Charles Enderlin, grand reporter et chef du bureau de France 2 à Jérusalem, est l'un des plus fins observateurs de la région. Il montre à quel point politique, religion et culture sont intriqués dans la ville. Ikrima Sabri, chef du haut conseil islamique de Jérusalem, estime que l'attaque était planifiée par la police israélienne pour empêcher les manifestations contre les travaux israéliens près de la porte des Maghrébins et pour « créer des faits accomplis dans ce lieu saint », le troisième de l'Islam. Il reprend le discours critique de la colonisation des territoires occupés par l'Etat israélien pour discréditer les opérations de restauration.

La rampe de 75 mètres en cours de reconstruction est montrée dans un plan large de l'esplanade des Mosquées, puis un panoramique au cours duquel le commentaire rappelle les raisons des violences qui ont fait trente-cinq blessés. « Il s'agit de reconstruire la rampe en dur qui relie l'esplanade du mur des Lamentations à la porte des Maghrébins qui s'était effondrée en 2004. Les archéologues israéliens entendent également fouiller le site. Cela sans coordination avec les responsables musulmans. » En effet, fragilisé par les intempéries, un mur de soutènement de la rampe s'est écroulé. En juin 2005, un pont provisoire en bois a été posé.

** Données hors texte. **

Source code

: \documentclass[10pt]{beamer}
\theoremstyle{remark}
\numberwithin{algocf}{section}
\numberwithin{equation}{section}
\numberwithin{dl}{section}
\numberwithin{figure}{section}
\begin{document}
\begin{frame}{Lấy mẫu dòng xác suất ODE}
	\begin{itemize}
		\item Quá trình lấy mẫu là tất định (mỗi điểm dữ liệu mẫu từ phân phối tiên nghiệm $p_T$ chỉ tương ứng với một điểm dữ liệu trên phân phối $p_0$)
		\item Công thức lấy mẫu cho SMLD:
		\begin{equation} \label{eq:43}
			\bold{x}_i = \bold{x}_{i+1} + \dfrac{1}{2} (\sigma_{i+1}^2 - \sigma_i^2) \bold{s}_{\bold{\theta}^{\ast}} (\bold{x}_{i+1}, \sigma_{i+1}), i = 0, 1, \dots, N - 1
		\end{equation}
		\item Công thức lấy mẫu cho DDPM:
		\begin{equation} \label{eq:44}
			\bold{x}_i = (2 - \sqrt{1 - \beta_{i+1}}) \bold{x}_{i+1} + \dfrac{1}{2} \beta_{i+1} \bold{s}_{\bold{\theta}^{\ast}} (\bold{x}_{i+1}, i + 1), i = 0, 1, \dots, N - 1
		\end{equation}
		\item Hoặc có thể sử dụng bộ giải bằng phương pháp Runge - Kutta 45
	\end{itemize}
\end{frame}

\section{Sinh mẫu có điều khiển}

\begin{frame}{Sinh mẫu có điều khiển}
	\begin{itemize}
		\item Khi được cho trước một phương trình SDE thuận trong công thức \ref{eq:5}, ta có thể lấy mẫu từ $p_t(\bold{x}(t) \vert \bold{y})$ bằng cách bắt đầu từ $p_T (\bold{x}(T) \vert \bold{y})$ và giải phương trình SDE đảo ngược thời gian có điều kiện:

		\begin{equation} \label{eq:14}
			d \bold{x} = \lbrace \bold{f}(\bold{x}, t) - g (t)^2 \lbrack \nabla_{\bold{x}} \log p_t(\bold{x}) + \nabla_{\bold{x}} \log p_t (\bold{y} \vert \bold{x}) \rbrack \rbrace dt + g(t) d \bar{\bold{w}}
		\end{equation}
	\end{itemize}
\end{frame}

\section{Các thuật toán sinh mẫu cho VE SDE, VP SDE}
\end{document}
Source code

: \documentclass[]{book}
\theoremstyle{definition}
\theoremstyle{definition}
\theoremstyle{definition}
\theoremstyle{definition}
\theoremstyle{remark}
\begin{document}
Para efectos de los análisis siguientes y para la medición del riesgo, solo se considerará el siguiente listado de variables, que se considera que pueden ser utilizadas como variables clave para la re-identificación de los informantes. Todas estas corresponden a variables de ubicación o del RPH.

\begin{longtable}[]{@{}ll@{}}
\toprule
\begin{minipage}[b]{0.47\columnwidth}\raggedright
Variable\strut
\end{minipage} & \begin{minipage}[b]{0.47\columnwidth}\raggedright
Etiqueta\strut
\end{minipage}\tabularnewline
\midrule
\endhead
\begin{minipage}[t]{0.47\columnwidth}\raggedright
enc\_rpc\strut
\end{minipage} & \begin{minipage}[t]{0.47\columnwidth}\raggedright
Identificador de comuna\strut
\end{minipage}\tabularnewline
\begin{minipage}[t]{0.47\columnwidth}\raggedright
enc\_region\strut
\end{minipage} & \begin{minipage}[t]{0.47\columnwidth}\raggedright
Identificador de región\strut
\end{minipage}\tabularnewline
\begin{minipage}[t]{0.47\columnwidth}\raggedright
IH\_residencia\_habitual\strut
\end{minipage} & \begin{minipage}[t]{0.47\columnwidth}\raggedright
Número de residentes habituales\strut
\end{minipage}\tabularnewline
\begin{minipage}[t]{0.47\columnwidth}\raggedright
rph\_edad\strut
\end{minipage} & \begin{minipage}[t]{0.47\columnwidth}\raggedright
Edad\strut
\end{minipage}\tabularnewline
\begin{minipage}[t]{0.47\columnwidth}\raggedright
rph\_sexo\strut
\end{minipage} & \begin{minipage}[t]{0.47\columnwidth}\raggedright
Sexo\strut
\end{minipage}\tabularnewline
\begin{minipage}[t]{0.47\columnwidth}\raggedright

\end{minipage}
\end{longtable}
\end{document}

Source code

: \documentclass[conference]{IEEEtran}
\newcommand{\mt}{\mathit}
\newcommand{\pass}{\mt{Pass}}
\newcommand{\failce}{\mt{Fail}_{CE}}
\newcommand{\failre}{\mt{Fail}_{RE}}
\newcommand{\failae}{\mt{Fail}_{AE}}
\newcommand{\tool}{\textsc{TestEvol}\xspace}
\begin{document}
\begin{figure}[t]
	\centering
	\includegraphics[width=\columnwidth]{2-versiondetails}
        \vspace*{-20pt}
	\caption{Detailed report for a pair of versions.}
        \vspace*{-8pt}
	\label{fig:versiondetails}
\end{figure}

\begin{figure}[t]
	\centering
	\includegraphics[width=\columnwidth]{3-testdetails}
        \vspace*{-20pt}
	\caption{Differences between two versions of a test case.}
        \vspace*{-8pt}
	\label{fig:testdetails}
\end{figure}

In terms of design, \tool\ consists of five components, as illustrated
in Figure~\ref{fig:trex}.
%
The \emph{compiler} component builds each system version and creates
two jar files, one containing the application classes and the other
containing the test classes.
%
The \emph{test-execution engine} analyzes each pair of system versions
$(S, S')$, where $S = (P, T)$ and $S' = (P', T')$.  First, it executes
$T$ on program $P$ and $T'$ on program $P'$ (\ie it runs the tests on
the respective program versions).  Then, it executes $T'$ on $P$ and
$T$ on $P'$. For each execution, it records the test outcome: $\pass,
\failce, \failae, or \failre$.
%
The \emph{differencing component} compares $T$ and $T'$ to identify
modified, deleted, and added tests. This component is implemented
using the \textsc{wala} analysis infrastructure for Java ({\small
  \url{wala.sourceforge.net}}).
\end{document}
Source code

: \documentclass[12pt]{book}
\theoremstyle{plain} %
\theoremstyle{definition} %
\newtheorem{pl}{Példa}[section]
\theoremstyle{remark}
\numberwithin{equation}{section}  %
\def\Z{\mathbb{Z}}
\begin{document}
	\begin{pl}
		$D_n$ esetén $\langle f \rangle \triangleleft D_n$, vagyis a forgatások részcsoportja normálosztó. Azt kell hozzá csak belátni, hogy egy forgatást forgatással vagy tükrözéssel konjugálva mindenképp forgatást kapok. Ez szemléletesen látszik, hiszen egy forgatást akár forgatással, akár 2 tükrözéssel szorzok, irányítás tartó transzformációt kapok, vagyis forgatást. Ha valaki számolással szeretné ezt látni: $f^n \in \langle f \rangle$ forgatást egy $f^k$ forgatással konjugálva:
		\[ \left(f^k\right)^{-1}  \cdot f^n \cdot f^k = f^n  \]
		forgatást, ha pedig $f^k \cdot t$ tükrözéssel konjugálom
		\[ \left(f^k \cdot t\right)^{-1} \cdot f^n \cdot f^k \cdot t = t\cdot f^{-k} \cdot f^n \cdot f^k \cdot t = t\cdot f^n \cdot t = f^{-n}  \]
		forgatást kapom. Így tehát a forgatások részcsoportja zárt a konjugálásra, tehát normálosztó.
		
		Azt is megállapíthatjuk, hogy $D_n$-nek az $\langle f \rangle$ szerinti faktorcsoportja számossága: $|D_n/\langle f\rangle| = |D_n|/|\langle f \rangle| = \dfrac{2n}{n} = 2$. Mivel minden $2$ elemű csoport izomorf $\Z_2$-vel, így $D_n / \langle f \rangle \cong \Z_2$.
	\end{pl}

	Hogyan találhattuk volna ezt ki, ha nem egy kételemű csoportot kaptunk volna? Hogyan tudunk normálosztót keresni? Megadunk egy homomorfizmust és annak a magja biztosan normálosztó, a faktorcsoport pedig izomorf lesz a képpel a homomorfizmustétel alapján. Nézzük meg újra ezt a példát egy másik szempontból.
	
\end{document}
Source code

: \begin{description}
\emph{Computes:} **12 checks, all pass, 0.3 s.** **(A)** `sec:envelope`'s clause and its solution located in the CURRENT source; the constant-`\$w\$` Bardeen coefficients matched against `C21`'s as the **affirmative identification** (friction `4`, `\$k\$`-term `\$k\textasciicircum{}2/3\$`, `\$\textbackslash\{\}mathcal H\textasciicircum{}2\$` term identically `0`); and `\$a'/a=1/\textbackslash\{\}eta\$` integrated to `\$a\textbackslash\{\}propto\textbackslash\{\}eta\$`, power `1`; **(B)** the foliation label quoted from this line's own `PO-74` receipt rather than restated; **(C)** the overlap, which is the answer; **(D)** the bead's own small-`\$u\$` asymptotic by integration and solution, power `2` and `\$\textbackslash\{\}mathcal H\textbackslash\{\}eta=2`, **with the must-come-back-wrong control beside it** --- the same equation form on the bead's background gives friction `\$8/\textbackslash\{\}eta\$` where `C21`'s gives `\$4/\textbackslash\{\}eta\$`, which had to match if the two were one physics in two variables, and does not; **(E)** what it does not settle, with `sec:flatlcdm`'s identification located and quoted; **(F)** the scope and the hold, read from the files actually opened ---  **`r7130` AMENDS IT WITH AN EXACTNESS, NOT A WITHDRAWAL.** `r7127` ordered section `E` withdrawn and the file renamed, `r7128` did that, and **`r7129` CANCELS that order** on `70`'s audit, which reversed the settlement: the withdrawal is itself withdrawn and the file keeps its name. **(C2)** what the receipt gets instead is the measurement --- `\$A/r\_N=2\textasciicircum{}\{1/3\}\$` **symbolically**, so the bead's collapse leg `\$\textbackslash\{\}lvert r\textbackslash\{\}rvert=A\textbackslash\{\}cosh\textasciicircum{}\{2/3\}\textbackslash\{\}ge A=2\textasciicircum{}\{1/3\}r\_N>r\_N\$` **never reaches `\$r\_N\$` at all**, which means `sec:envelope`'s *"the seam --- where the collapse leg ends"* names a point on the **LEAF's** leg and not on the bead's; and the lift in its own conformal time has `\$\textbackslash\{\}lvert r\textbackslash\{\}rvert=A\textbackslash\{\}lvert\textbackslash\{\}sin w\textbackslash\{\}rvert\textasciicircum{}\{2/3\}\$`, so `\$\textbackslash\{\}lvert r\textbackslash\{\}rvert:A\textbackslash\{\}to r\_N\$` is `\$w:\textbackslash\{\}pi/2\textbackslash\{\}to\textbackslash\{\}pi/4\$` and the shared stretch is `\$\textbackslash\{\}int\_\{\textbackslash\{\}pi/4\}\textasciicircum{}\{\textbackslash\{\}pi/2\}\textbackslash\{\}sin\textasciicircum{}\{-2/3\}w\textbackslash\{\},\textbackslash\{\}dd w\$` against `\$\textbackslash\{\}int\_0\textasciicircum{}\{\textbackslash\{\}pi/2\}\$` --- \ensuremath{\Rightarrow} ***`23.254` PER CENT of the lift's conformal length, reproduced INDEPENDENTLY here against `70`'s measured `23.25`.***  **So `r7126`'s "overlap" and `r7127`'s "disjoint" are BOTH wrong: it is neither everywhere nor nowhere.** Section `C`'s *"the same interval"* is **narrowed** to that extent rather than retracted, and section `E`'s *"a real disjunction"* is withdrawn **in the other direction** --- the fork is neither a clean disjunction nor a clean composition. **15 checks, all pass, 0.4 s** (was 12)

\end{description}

Les Israéliens veulent installer une passerelle, ou reconsolider la rampe car elle conduit à la porte des Maghrébins placée sous autorité israélienne exclusive et n'est pas ouverte aux musulmans. C'est par là également qu'accèdent les touristes, ou les fidèles juifs sous escorte policière.

Cette zone est un lieu en partage des deux religions : un morceau près du mur comprend les restes d'une maison où prient des femmes juives ; une porte pourrait provenir du temple d'Hérode et il existe une salle de prière, sacrée pour les musulmans car elle aurait abrité Al-Buraq, le cheval du prophète Mahomet. Un dialogue de sourds s'installe entre les deux communautés qui se suspectent de vouloir établir des situations de fait au détriment de l'autre : les Palestiniens craignent un effondrement de la mosquée, les Israéliens souhaitent dégager la rampe qui a un intérêt archéologique. Une mission de l'Unesco dépêchée sur place s'est montrée rassurante sur l'état des travaux et la stabilité du mur, mais s'inquiète de l'absence de dialogue entre les communautés. Les fouilles se font à la pelle et à la pioche pour ne pas compromettre la stabilité du mur. Elles sont retransmises en vidéo en permanence.